- [Work order]: Transcribe the entries below exactly as they appear.

- [Material provided]:
■ ■ ■ ■

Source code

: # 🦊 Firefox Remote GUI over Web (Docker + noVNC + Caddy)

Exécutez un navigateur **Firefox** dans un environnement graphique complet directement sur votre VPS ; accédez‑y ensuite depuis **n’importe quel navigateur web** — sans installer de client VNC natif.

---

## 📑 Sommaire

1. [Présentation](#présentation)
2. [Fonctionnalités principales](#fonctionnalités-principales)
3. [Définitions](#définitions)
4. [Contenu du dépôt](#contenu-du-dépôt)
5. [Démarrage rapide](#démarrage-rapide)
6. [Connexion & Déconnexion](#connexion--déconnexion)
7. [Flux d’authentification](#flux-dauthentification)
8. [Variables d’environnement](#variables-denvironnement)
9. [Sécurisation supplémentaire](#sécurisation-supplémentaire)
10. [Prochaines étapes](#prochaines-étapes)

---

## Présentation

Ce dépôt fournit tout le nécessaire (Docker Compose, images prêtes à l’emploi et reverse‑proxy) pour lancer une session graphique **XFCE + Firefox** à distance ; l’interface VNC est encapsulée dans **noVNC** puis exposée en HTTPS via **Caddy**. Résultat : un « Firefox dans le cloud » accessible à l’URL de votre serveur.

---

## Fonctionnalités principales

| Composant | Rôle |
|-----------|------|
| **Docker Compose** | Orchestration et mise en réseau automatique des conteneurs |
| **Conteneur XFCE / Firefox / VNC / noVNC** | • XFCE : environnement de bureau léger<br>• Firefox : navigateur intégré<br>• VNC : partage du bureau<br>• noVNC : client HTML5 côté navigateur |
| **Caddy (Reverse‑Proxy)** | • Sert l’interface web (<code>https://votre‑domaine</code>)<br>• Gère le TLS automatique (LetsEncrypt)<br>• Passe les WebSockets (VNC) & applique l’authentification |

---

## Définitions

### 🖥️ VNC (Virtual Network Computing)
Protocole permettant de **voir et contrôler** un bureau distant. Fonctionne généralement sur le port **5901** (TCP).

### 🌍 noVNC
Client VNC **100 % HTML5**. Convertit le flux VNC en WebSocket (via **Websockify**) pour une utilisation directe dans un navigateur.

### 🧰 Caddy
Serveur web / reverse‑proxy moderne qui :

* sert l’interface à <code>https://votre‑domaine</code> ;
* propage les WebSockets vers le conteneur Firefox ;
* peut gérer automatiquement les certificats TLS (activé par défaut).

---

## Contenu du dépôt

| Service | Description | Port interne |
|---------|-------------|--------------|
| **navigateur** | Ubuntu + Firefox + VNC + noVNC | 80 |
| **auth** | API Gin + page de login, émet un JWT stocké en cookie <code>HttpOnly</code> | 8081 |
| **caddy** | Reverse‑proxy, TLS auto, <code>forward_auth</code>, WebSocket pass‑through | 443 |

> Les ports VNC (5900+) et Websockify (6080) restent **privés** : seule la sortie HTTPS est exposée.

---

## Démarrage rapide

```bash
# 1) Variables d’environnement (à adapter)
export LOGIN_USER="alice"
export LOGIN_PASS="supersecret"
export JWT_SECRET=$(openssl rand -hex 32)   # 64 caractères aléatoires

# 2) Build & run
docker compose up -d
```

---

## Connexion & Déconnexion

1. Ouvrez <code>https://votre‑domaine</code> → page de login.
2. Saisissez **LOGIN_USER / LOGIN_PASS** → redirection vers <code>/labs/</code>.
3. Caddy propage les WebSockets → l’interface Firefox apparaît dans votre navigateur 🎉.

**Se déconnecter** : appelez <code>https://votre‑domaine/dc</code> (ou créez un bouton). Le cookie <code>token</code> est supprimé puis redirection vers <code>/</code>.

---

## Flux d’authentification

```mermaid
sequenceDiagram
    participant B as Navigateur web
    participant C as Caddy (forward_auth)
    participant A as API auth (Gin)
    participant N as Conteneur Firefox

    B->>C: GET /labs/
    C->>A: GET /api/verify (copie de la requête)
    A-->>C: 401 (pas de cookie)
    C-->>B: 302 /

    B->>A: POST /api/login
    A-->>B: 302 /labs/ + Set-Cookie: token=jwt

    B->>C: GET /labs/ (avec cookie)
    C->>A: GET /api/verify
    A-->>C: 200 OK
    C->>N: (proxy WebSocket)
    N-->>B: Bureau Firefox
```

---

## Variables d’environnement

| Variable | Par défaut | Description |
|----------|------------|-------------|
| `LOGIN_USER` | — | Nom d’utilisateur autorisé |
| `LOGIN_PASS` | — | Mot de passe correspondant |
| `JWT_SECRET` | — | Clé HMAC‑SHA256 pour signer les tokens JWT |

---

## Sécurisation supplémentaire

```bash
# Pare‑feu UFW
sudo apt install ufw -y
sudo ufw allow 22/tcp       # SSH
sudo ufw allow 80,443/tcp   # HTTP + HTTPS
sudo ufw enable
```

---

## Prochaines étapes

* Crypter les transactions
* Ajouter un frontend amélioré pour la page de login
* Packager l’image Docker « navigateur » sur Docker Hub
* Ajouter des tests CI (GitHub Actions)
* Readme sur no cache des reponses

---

■ ■ ■ ■

- [Solution below]:
Source code

: # 🦊 Firefox Remote GUI over Web (Docker + noVNC + Caddy)

Exécutez un navigateur **Firefox** dans un environnement graphique complet directement sur votre VPS ; accédez‑y ensuite depuis **n’importe quel navigateur web** — sans installer de client VNC natif.

---

## 📑 Sommaire

1. [Présentation](#présentation)
2. [Fonctionnalités principales](#fonctionnalités-principales)
3. [Définitions](#définitions)
4. [Contenu du dépôt](#contenu-du-dépôt)
5. [Démarrage rapide](#démarrage-rapide)
6. [Connexion & Déconnexion](#connexion--déconnexion)
7. [Flux d’authentification](#flux-dauthentification)
8. [Variables d’environnement](#variables-denvironnement)
9. [Sécurisation supplémentaire](#sécurisation-supplémentaire)
10. [Prochaines étapes](#prochaines-étapes)

---

## Présentation

Ce dépôt fournit tout le nécessaire (Docker Compose, images prêtes à l’emploi et reverse‑proxy) pour lancer une session graphique **XFCE + Firefox** à distance ; l’interface VNC est encapsulée dans **noVNC** puis exposée en HTTPS via **Caddy**. Résultat : un « Firefox dans le cloud » accessible à l’URL de votre serveur.

---

## Fonctionnalités principales

| Composant | Rôle |
|-----------|------|
| **Docker Compose** | Orchestration et mise en réseau automatique des conteneurs |
| **Conteneur XFCE / Firefox / VNC / noVNC** | • XFCE : environnement de bureau léger<br>• Firefox : navigateur intégré<br>• VNC : partage du bureau<br>• noVNC : client HTML5 côté navigateur |
| **Caddy (Reverse‑Proxy)** | • Sert l’interface web (<code>https://votre‑domaine</code>)<br>• Gère le TLS automatique (LetsEncrypt)<br>• Passe les WebSockets (VNC) & applique l’authentification |

---

## Définitions

### 🖥️ VNC (Virtual Network Computing)
Protocole permettant de **voir et contrôler** un bureau distant. Fonctionne généralement sur le port **5901** (TCP).

### 🌍 noVNC
Client VNC **100 % HTML5**. Convertit le flux VNC en WebSocket (via **Websockify**) pour une utilisation directe dans un navigateur.

### 🧰 Caddy
Serveur web / reverse‑proxy moderne qui :

* sert l’interface à <code>https://votre‑domaine</code> ;
* propage les WebSockets vers le conteneur Firefox ;
* peut gérer automatiquement les certificats TLS (activé par défaut).

---

## Contenu du dépôt

| Service | Description | Port interne |
|---------|-------------|--------------|
| **navigateur** | Ubuntu + Firefox + VNC + noVNC | 80 |
| **auth** | API Gin + page de login, émet un JWT stocké en cookie <code>HttpOnly</code> | 8081 |
| **caddy** | Reverse‑proxy, TLS auto, <code>forward_auth</code>, WebSocket pass‑through | 443 |

> Les ports VNC (5900+) et Websockify (6080) restent **privés** : seule la sortie HTTPS est exposée.

---

## Démarrage rapide

```bash
# 1) Variables d’environnement (à adapter)
export LOGIN_USER="alice"
export LOGIN_PASS="supersecret"
export JWT_SECRET=$(openssl rand -hex 32)   # 64 caractères aléatoires

# 2) Build & run
docker compose up -d
```

---

## Connexion & Déconnexion

1. Ouvrez <code>https://votre‑domaine</code> → page de login.
2. Saisissez **LOGIN_USER / LOGIN_PASS** → redirection vers <code>/labs/</code>.
3. Caddy propage les WebSockets → l’interface Firefox apparaît dans votre navigateur 🎉.

**Se déconnecter** : appelez <code>https://votre‑domaine/dc</code> (ou créez un bouton). Le cookie <code>token</code> est supprimé puis redirection vers <code>/</code>.

---

## Flux d’authentification

```mermaid
sequenceDiagram
    participant B as Navigateur web
    participant C as Caddy (forward_auth)
    participant A as API auth (Gin)
    participant N as Conteneur Firefox

    B->>C: GET /labs/
    C->>A: GET /api/verify (copie de la requête)
    A-->>C: 401 (pas de cookie)
    C-->>B: 302 /

    B->>A: POST /api/login
    A-->>B: 302 /labs/ + Set-Cookie: token=jwt

    B->>C: GET /labs/ (avec cookie)
    C->>A: GET /api/verify
    A-->>C: 200 OK
    C->>N: (proxy WebSocket)
    N-->>B: Bureau Firefox
```

---

## Variables d’environnement

| Variable | Par défaut | Description |
|----------|------------|-------------|
| `LOGIN_USER` | — | Nom d’utilisateur autorisé |
| `LOGIN_PASS` | — | Mot de passe correspondant |
| `JWT_SECRET` | — | Clé HMAC‑SHA256 pour signer les tokens JWT |

---

## Sécurisation supplémentaire

```bash
# Pare‑feu UFW
sudo apt install ufw -y
sudo ufw allow 22/tcp       # SSH
sudo ufw allow 80,443/tcp   # HTTP + HTTPS
sudo ufw enable
```

---

## Prochaines étapes

* Crypter les transactions
* Ajouter un frontend amélioré pour la page de login
* Packager l’image Docker « navigateur » sur Docker Hub
* Ajouter des tests CI (GitHub Actions)
* Readme sur no cache des reponses

---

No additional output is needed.